Source data:
──────────
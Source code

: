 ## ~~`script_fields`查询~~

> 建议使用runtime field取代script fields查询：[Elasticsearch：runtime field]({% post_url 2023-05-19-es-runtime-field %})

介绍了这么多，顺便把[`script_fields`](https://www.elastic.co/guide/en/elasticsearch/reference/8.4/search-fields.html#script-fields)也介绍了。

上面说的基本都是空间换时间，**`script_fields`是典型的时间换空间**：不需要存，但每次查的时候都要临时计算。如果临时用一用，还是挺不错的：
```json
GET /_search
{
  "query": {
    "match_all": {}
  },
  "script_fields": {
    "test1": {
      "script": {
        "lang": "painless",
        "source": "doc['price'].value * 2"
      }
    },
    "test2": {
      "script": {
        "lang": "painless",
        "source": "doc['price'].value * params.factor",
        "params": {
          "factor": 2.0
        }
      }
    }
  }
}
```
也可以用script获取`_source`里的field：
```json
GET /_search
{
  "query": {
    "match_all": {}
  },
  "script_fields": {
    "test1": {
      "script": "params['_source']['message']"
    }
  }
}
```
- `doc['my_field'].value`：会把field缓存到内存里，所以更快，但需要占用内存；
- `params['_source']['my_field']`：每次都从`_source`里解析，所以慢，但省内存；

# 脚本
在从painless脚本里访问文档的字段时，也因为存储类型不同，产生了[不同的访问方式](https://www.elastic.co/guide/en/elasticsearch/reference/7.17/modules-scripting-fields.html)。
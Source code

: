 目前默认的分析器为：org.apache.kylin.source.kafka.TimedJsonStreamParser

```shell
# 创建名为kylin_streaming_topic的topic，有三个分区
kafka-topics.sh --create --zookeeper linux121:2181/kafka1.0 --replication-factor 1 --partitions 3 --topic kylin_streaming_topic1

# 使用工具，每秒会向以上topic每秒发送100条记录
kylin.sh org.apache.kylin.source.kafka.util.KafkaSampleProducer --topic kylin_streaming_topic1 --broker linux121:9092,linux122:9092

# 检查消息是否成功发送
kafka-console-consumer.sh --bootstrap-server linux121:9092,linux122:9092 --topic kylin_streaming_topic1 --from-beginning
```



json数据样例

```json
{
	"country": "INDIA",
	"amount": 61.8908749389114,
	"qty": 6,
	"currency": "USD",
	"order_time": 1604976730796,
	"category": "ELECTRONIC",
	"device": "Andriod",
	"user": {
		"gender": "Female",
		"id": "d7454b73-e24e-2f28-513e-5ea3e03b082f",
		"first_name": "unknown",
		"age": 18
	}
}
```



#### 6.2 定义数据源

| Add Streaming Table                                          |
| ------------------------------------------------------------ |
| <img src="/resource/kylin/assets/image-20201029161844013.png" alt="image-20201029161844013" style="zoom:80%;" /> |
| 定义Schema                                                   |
──────────
§ What the exercise asks:
In the records above, find each line with the word "apache" and copy it out.

§ Solution to the exercise:
: 目前默认的分析器为：org.apache.kylin.source.kafka.TimedJsonStreamParser
kylin.sh org.apache.kylin.source.kafka.util.KafkaSampleProducer --topic kylin_streaming_topic1 --broker linux121:9092,linux122:9092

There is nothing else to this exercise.